[THE DATA Boundary: Start]
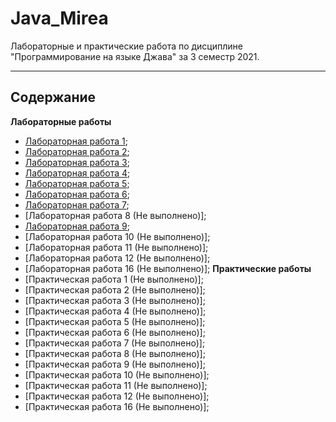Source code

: # Java_Mirea
Лабораторные и практические работа по дисциплине "Программирование на языке Джава" за 3 семестр 2021.

----
## Содержание
   **Лабораторные работы**
  + [Лабораторная работа 1](https://github.com/Biliwiske/Java_3_semestr/tree/main/Laba_1);
  + [Лабораторная работа 2](https://github.com/Biliwiske/Java_3_semestr/tree/main/Laba_2);
  + [Лабораторная работа 3](https://github.com/Biliwiske/Java_3_semestr/tree/main/Laba_3);
  + [Лабораторная работа 4](https://github.com/Biliwiske/Java_3_semestr/tree/main/Laba_4);
  + [Лабораторная работа 5](https://github.com/Biliwiske/Java_3_semestr/tree/main/Laba_5);
  + [Лабораторная работа 6](https://github.com/Biliwiske/Java_3_semestr/tree/main/Laba_6);
  + [Лабораторная работа 7](https://github.com/Biliwiske/Java_3_semestr/tree/main/Laba_7);
  + [Лабораторная работа 8 (Не выполнено)];
  + [Лабораторная работа 9](https://github.com/Biliwiske/Java_3_semestr/tree/main/Laba_9);
  + [Лабораторная работа 10 (Не выполнено)];
  + [Лабораторная работа 11 (Не выполнено)];
  + [Лабораторная работа 12 (Не выполнено)];
  + [Лабораторная работа 16 (Не выполнено)];
   **Практические работы**
  + [Практическая работа 1 (Не выполнено)];
  + [Практическая работа 2 (Не выполнено)];
  + [Практическая работа 3 (Не выполнено)];
  + [Практическая работа 4 (Не выполнено)];
  + [Практическая работа 5 (Не выполнено)];
  + [Практическая работа 6 (Не выполнено)];
  + [Практическая работа 7 (Не выполнено)];
  + [Практическая работа 8 (Не выполнено)];
  + [Практическая работа 9 (Не выполнено)];
  + [Практическая работа 10 (Не выполнено)];
  + [Практическая работа 11 (Не выполнено)];
  + [Практическая работа 12 (Не выполнено)];
  + [Практическая работа 16 (Не выполнено)];
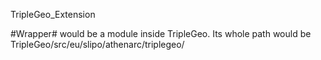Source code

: TripleGeo_Extension

#Wrapper# would be a module inside TripleGeo.
Its whole path would be TripleGeo/src/eu/slipo/athenarc/triplegeo/
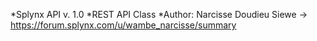    *Splynx API v. 1.0
   *REST API Class
   *Author: Narcisse Doudieu Siewe -> https://forum.splynx.com/u/wambe_narcisse/summary
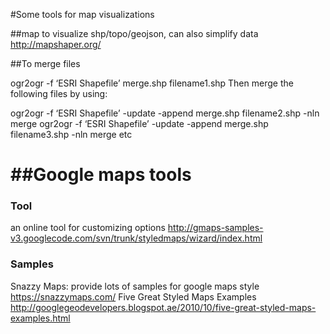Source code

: 


#Some tools for map visualizations

##map to visualize shp/topo/geojson, can also simplify data
http://mapshaper.org/

##To merge files

ogr2ogr -f ‘ESRI Shapefile’ merge.shp filename1.shp
Then merge the following files by using:

ogr2ogr -f ‘ESRI Shapefile’ -update -append merge.shp filename2.shp -nln merge
ogr2ogr -f ‘ESRI Shapefile’ -update -append merge.shp filename3.shp -nln merge
etc

##Google maps tools
=====================

### Tool
an online tool for customizing options
http://gmaps-samples-v3.googlecode.com/svn/trunk/styledmaps/wizard/index.html

### Samples
Snazzy Maps:
provide lots of samples for google maps style
https://snazzymaps.com/
Five Great Styled Maps Examples
http://googlegeodevelopers.blogspot.ae/2010/10/five-great-styled-maps-examples.html

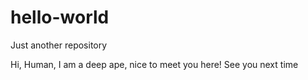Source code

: # hello-world
Just another repository

Hi, Human,
  I am a deep ape, nice to meet you here!
See you next time
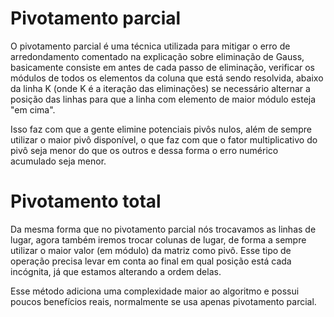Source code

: # Pivotamento parcial

O pivotamento parcial é uma técnica utilizada para mitigar o erro de arredondamento comentado na explicação sobre eliminação de Gauss, basicamente consiste em antes de cada passo de eliminação, verificar os módulos de todos os elementos da coluna que está sendo resolvida, abaixo da linha K (onde K é a iteração das eliminações) se necessário alternar a posição das linhas para que a linha com elemento de maior módulo esteja "em cima".

Isso faz com que a gente elimine potenciais pivôs nulos, além de sempre utilizar o maior pivô disponível, o que faz com que o fator multiplicativo do pivô seja menor do que os outros e dessa forma o erro numérico acumulado seja menor.

# Pivotamento total

Da mesma forma que no pivotamento parcial nós trocavamos as linhas de lugar, agora também iremos trocar colunas de lugar, de forma a sempre utilizar o maior valor (em módulo) da matriz como pivô. Esse tipo de operação precisa levar em conta ao final em qual posição está cada incógnita, já que estamos alterando a ordem delas.

Esse método adiciona uma complexidade maior ao algoritmo e possui poucos benefícios reais, normalmente se usa apenas pivotamento parcial.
[THE DATA Boundary: End]
TASK OBJECTIVE:
Exact lines only, please. Repeat everything from the top of the records through the line containing "[Лабораторная работа 8 (Не выполнено)];", both ends in and pictures out.

PROBLEM SOLUTION:
Source code

: # Java_Mirea
Лабораторные и практические работа по дисциплине "Программирование на языке Джава" за 3 семестр 2021.

----
## Содержание
   **Лабораторные работы**
  + [Лабораторная работа 1](https://github.com/Biliwiske/Java_3_semestr/tree/main/Laba_1);
  + [Лабораторная работа 2](https://github.com/Biliwiske/Java_3_semestr/tree/main/Laba_2);
  + [Лабораторная работа 3](https://github.com/Biliwiske/Java_3_semestr/tree/main/Laba_3);
  + [Лабораторная работа 4](https://github.com/Biliwiske/Java_3_semestr/tree/main/Laba_4);
  + [Лабораторная работа 5](https://github.com/Biliwiske/Java_3_semestr/tree/main/Laba_5);
  + [Лабораторная работа 6](https://github.com/Biliwiske/Java_3_semestr/tree/main/Laba_6);
  + [Лабораторная работа 7](https://github.com/Biliwiske/Java_3_semestr/tree/main/Laba_7);
  + [Лабораторная работа 8 (Не выполнено)];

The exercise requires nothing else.